Vancomycin not the best for MSSA

Link: Outcome of Vancomycin Treatment in Patients with Methicillin-susceptible Staphylococcus aureus Bacteremia -- Kim et al., 10.1128/AAC.00700-07 -- Antimicrobial Agents and Chemotherapy.

The cases for the case-control study were defined as patients who received vancomycin treatment for MSSA-B; the controls, who were patients that received beta-lactam treatment for MSSA-B, were selected with 1: 2 ratio according to the objective matching scoring system and the propensity score system. In the cohort study, SAB-related mortality in patients with vancomycin treatment (37%, 10/27) was significantly higher than that in those with beta-lactam treatment (18%, 47/267) (P = 0.02). In addition, multivariate analysis revealed that vancomycin treatment was associated with SAB-related mortality when independent predictors for SAB-related mortality and the propensity score were considered (adjusted OR 3.3, 95% CI 1.2-9.5). In the case-control study using the objective matching scoring system and the propensity score system, SAB-related mortality in case-patients was 37% (10/27) and in control-patients 11% (6/54), respectively (P < 0.01, respectively). Our data suggest that vancomycin is inferior to beta-lactam in the treatment of MSSA-B.

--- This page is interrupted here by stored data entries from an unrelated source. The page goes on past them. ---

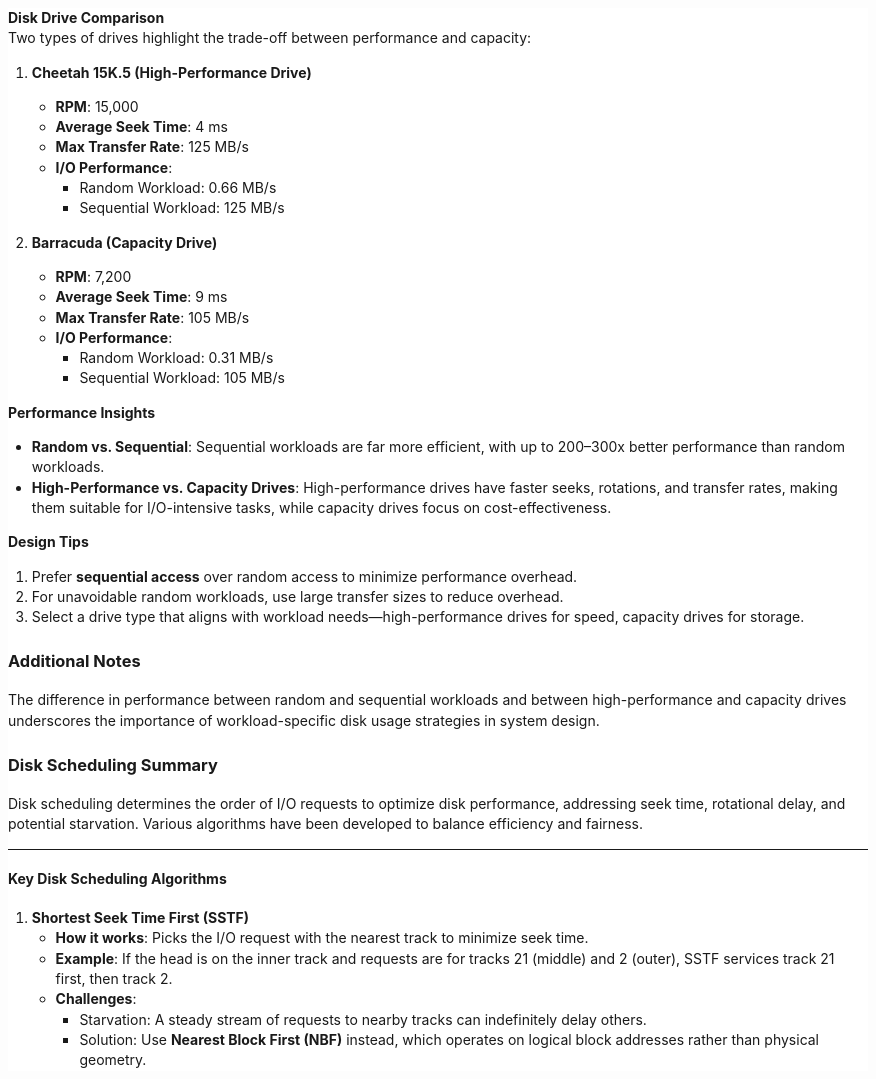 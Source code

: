 **Disk Drive Comparison**  
Two types of drives highlight the trade-off between performance and capacity:  
1. **Cheetah 15K.5 (High-Performance Drive)**  
   - **RPM**: 15,000  
   - **Average Seek Time**: 4 ms  
   - **Max Transfer Rate**: 125 MB/s  
   - **I/O Performance**:  
     - Random Workload: 0.66 MB/s  
     - Sequential Workload: 125 MB/s  

2. **Barracuda (Capacity Drive)**  
   - **RPM**: 7,200  
   - **Average Seek Time**: 9 ms  
   - **Max Transfer Rate**: 105 MB/s  
   - **I/O Performance**:  
     - Random Workload: 0.31 MB/s  
     - Sequential Workload: 105 MB/s  

**Performance Insights**  
- **Random vs. Sequential**: Sequential workloads are far more efficient, with up to 200–300x better performance than random workloads.  
- **High-Performance vs. Capacity Drives**: High-performance drives have faster seeks, rotations, and transfer rates, making them suitable for I/O-intensive tasks, while capacity drives focus on cost-effectiveness.

**Design Tips**  
1. Prefer **sequential access** over random access to minimize performance overhead.  
2. For unavoidable random workloads, use large transfer sizes to reduce overhead.  
3. Select a drive type that aligns with workload needs—high-performance drives for speed, capacity drives for storage.  

### Additional Notes  
The difference in performance between random and sequential workloads and between high-performance and capacity drives underscores the importance of workload-specific disk usage strategies in system design.





### Disk Scheduling Summary

Disk scheduling determines the order of I/O requests to optimize disk performance, addressing seek time, rotational delay, and potential starvation. Various algorithms have been developed to balance efficiency and fairness.

---

#### **Key Disk Scheduling Algorithms**

1. **Shortest Seek Time First (SSTF)**  
   - **How it works**: Picks the I/O request with the nearest track to minimize seek time.  
   - **Example**: If the head is on the inner track and requests are for tracks 21 (middle) and 2 (outer), SSTF services track 21 first, then track 2.  
   - **Challenges**:
     - Starvation: A steady stream of requests to nearby tracks can indefinitely delay others.  
     - Solution: Use **Nearest Block First (NBF)** instead, which operates on logical block addresses rather than physical geometry.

Vancomycin - side effects after prolonged use

Link: HighWire Press -- Medline Abstract.

CONCLUSIONS:: The results suggest that aggressive vancomycin dosing and prolonged vancomycin administration may be associated with greater risk for renal toxicity in patients with MRSA HCAP. However, this retrospective study cannot establish causation, and a prospective, randomized, double-blind trial is needed.

daptomycin may help long term vancomycin patients

Link: HighWire Press -- Medline Abstract.

Treatment of MRSA left-sided endocarditis in patients intolerant to vancomycin is challenging. The positive outcome in our patient is likely attributable to aggressive vancomycin dosing and extended duration of treatment prior to the initiation of daptomycin. The use of daptomycin in this case enabled successful management of left-sided endocarditis.